I sent an email last night to a dead man.
The other day, I found out that a guy I knew only virtually passed away. Or maybe he did. It's hard to say. Here's the story.
I "met" Keith on a men's issues list that I was really into a few years back. He lived in Michigan and was a fellow Madonna fan. His posts were incredibly articulate and well-thought out, which was a welcome relief from the usual posts - which lacked coherent thought as well as punctuation and sentence structure. We e-mailed off list a few times, not much, but enough for me to call him a "virutal friend." Although we were similar in many ways, we were exact opposites in a way that was huge for me at the time - I was a liberal Democrat and he was a staunch Bush-supporting Republican. But the similarities outweighed that huge difference and we had a pleasant online friendship, with frequent exchanges on the list and less frequent off list interactions.
Time passed. We moved to Ames. I changed e-mails and whenever I tried to e-mail him, he would attempt to e-mail me back and it would bounce from my gmail account back to him. I gave him my MSN address, and eventually got a reply from him, but for whatever reason, did not reply to it. By the time I got around to replying, his e-mail was dead and I figured I'd lost contact with him for good.
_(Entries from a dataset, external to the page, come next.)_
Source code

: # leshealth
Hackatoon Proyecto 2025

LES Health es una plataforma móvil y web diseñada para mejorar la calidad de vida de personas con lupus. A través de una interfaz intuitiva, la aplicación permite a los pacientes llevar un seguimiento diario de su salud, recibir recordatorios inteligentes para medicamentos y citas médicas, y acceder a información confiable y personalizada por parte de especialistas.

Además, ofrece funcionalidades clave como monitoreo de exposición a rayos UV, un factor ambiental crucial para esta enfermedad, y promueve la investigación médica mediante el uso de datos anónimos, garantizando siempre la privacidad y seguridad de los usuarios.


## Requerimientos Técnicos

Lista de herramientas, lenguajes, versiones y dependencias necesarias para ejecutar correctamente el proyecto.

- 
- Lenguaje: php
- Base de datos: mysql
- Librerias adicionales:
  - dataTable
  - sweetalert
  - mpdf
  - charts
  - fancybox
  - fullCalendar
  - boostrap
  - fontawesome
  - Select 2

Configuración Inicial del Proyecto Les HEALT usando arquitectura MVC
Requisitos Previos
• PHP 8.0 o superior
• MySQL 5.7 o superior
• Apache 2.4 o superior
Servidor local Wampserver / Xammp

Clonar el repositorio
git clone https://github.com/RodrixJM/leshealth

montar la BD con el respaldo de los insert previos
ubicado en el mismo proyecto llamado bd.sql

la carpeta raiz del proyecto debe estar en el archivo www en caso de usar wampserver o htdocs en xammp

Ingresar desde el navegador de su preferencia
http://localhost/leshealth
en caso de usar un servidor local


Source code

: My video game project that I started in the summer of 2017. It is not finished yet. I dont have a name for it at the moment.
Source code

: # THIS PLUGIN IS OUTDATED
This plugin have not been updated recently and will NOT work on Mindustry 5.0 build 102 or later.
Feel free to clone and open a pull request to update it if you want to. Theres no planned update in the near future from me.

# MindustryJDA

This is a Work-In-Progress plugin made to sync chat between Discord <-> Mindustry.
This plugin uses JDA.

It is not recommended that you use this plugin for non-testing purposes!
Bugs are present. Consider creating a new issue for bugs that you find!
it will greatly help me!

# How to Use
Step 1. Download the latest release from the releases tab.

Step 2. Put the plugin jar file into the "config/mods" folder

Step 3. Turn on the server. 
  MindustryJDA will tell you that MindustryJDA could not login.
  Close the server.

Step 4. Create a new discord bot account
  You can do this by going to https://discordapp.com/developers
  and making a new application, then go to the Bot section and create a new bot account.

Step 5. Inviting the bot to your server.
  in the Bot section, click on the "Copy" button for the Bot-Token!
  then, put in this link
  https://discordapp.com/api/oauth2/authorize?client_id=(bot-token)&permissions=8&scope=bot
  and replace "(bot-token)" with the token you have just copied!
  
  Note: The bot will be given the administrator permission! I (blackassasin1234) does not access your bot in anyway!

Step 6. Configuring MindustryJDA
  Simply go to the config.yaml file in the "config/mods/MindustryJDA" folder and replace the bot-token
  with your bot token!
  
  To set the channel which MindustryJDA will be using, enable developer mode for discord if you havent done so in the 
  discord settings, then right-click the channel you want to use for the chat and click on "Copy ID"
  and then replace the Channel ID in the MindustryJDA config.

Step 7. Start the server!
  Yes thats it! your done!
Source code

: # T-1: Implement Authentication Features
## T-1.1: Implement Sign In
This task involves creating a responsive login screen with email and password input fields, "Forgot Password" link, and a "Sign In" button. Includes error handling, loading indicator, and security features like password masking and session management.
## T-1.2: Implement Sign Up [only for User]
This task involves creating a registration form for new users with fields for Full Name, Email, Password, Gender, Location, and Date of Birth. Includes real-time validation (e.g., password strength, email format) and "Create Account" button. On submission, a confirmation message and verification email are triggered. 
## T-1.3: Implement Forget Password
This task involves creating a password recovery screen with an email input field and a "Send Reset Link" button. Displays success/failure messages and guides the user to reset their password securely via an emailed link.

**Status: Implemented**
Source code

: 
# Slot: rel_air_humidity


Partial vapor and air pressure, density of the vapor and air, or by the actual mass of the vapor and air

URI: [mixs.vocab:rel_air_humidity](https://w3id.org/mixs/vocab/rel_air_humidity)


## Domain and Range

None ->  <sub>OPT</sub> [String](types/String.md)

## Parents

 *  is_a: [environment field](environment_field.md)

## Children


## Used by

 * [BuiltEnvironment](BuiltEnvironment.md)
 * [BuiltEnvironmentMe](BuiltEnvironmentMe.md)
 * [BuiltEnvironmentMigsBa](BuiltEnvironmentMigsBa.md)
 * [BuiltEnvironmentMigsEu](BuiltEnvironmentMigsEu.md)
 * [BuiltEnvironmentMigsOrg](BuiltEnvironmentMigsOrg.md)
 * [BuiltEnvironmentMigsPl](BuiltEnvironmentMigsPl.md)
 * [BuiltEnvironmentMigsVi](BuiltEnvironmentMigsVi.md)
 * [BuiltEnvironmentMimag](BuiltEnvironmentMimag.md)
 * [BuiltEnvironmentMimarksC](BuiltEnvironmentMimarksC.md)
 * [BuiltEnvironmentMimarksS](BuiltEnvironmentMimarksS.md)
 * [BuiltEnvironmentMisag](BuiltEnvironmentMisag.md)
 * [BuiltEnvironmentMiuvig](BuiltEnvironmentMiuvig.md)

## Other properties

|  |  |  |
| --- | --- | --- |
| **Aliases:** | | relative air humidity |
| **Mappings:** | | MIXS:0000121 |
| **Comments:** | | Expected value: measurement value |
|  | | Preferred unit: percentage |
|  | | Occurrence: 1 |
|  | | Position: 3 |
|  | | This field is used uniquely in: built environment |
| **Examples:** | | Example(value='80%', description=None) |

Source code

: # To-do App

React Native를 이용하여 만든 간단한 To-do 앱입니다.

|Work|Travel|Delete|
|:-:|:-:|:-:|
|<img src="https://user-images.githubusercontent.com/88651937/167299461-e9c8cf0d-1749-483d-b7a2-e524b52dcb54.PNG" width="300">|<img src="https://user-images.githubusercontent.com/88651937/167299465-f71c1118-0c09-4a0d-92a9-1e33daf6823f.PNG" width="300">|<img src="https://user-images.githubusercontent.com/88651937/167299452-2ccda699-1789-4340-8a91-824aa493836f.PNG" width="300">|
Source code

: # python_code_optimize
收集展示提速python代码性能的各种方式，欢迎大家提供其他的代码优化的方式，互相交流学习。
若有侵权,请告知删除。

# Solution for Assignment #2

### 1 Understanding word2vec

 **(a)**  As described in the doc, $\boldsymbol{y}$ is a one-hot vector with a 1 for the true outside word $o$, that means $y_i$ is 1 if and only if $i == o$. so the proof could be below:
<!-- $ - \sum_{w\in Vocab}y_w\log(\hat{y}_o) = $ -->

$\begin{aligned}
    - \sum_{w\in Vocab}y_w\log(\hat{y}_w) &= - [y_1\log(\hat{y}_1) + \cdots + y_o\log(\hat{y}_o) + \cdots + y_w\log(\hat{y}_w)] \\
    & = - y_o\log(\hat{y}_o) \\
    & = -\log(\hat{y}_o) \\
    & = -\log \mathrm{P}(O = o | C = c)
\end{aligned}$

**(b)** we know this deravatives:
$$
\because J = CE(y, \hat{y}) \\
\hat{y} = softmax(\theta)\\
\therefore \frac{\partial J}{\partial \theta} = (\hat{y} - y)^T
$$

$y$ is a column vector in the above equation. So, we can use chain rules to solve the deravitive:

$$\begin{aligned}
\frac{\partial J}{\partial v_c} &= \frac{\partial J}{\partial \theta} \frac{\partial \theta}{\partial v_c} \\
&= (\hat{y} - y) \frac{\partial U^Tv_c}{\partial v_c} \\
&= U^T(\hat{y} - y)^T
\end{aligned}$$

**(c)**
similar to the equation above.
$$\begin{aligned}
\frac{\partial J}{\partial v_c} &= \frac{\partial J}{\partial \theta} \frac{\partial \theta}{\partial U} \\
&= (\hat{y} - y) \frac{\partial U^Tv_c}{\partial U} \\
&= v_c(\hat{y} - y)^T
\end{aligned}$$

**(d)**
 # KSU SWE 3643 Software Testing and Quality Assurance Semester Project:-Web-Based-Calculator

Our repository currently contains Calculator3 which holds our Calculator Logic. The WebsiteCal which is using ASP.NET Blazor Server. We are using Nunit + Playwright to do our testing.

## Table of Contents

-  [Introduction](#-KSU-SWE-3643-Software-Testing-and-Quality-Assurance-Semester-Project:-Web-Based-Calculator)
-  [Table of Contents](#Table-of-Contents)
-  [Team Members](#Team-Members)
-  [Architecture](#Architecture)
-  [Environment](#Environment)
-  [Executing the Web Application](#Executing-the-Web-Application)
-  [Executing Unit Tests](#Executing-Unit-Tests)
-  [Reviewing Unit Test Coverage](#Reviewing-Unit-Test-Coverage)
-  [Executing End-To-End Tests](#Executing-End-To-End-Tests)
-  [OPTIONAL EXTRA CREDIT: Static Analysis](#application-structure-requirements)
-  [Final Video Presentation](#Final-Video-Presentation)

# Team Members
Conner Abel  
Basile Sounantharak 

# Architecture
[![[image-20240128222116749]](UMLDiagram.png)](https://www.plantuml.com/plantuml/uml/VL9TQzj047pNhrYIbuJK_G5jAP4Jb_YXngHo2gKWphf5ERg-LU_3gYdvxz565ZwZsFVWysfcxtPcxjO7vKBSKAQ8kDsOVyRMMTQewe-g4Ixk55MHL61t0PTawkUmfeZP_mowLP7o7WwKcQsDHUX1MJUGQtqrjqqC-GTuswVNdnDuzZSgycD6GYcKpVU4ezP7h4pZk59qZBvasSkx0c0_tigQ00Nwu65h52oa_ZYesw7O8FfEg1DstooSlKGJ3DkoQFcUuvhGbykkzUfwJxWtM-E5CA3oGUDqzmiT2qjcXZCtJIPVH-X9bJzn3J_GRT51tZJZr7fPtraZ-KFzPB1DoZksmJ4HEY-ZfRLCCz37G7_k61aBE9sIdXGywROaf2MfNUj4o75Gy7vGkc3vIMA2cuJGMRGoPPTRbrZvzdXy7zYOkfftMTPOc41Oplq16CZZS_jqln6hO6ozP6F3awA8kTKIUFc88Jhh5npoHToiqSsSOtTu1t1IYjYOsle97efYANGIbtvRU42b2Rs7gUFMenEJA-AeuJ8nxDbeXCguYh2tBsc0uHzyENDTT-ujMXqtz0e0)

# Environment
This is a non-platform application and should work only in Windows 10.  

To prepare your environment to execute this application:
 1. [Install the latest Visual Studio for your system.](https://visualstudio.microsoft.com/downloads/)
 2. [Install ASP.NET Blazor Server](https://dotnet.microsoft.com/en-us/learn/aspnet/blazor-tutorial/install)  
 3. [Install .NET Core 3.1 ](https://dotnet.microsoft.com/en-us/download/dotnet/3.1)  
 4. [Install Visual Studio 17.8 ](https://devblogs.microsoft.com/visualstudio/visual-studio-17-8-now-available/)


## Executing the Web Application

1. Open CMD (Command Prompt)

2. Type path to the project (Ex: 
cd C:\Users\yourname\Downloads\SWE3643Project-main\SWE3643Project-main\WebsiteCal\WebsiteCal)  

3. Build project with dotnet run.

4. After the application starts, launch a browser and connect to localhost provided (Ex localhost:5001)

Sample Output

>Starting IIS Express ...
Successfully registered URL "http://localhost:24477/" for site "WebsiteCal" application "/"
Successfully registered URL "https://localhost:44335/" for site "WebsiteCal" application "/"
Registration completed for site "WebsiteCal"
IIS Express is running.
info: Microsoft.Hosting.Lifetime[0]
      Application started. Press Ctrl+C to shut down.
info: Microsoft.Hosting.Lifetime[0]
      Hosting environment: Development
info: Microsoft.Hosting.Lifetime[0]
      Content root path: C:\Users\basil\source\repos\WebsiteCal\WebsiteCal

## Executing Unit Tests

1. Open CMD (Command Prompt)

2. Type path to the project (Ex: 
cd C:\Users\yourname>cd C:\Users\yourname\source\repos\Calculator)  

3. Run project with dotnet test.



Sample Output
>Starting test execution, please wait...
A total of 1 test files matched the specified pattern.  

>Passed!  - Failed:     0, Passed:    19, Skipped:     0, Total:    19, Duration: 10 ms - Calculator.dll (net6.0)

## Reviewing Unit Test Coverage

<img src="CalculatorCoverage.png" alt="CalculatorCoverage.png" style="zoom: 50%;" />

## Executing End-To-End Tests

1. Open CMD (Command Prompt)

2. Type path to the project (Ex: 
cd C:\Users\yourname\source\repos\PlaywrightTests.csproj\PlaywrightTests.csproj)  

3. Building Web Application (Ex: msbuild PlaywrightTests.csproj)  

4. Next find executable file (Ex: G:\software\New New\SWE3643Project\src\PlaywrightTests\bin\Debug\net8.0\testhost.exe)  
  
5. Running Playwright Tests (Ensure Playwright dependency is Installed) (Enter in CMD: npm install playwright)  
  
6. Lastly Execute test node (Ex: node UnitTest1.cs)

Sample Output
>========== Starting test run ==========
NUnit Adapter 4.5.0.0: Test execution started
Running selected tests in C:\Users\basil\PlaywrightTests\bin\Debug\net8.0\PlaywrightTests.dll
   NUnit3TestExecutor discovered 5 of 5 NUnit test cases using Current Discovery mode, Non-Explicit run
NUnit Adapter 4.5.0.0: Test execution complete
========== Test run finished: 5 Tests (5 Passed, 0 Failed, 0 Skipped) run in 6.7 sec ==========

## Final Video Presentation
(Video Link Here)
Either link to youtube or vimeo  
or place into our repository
Fast forward to last summer, and for some reason, I found myself thinking about how Keith was doing. I went back to the men's list where we had initially met and put out an APB for him - if anyone knew how to get in contact with him. Kevin replied to me off list and had done a fair amount of Google-search and had found a couple e-mail addresses. I tried one and lo and behold, within a few days, I had a reply from him. This prompted a flurry of e-mails. He talked about how he had been blogging and I read his blog. I always knew that Keith had a past and something he was running from, but it wasn't until I read his blog that I fully realized how tortured by his past and his inner demons he was. I will not detail them here in the interest of his privacy. Some of the things that he detailed on his blog made me sad, other made me frightened but it was real and honest and in many ways refreshing.
Or was it? Keith had this habit of writing these long blog posts detailing some horrific event and then he'd add a caveat a few days later saying that he made it all up and something like how do you separate truth from fiction?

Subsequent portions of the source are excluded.